Salvatorianische Spiritualität

Glaube, der das Leben prägt

Spiritualität beginnt im Inneren und zeigt sich im Leben.

Spiritualität ist mehr als ein Gedanke oder ein Gefühl. Sie beschreibt eine persönliche, geistliche Lebenseinstellung. Christliche Spiritualität bedeutet, das eigene Leben aus dem Glauben an den auferstandenen Sohn Gottes zu gestalten.

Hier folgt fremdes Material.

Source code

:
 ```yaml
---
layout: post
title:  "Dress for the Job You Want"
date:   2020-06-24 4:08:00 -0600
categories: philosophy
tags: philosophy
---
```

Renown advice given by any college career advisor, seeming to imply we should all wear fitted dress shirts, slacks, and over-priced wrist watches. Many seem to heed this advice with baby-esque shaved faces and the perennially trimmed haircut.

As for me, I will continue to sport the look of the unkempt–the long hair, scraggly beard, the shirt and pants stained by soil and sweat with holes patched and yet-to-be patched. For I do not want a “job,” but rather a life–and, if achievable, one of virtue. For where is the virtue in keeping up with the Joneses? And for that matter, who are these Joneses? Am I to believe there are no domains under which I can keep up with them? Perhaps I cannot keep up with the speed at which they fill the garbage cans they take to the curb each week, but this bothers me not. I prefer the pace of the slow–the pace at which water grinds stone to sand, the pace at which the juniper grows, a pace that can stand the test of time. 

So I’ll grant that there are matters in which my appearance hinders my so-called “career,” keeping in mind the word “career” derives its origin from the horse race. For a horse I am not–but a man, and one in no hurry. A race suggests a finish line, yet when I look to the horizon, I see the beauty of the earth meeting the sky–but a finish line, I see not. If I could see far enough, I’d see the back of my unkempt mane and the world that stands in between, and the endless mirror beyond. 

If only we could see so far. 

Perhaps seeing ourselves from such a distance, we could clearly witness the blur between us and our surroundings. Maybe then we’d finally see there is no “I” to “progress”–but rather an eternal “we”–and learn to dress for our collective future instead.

Dieser Glaube bleibt nicht privat. Er wirkt hinein in Beziehungen, prägt das berufliche Handeln und zeigt sich im Engagement für Kirche und Gesellschaft.

 

Salvatorianische Spiritualität

Wer die Spiritualität einer Gemeinschaft verstehen möchte, muss ihr Leben vor Ort wahrnehmen – und zugleich auf ihre Wurzeln schauen.

Die salvatorianische Spiritualität erschließt sich im Miteinander der Gemeinschaft und im Blick auf ihren Gründer.

 

Eine internationale Gemeinschaft

Am 8. Dezember 1881 gründete der Freiburger Diözesanpriester Johann Baptist Jordan in Rom eine internationale Gemeinschaft: die Apostolische Lehrgesellschaft.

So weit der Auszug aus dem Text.